___ Given information

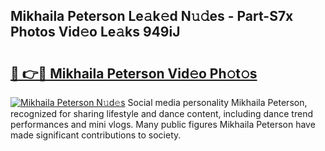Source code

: ## Mikhaila Peterson Le𝚊k𝚎d N𝚞𝚍es - Part-S7x Photos Vid𝚎o Le𝚊ks 949iJ

# <h2><a href="http://fbepmxg.evod.top/?m=Mikhaila+Peterson">🔗 👉🔴 Mikhaila Peterson Vid𝚎o Ph𝚘t𝚘s</a></h2>

[![Mikhaila Peterson N𝚞d𝚎s](https://i.imgur.com/8V9OHl7.gif)](http://fbepmxg.evod.top/?m=Mikhaila+Peterson)
Social media personality Mikhaila Peterson, recognized for sharing lifestyle and dance content, including dance trend performances and mini vlogs. Many public figures Mikhaila Peterson have made significant contributions to society.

______

**Brief**
In the listing above, find the line containing "Vid𝚎o Le𝚊ks 949iJ" and the line containing "Peterson Vid𝚎o Ph𝚘t𝚘s</a></h2>". Output them and every line between, exactly, and nothing else.

**Response area**
: ## Mikhaila Peterson Le𝚊k𝚎d N𝚞𝚍es - Part-S7x Photos Vid𝚎o Le𝚊ks 949iJ

# <h2><a href="http://fbepmxg.evod.top/?m=Mikhaila+Peterson">🔗 👉🔴 Mikhaila Peterson Vid𝚎o Ph𝚘t𝚘s</a></h2>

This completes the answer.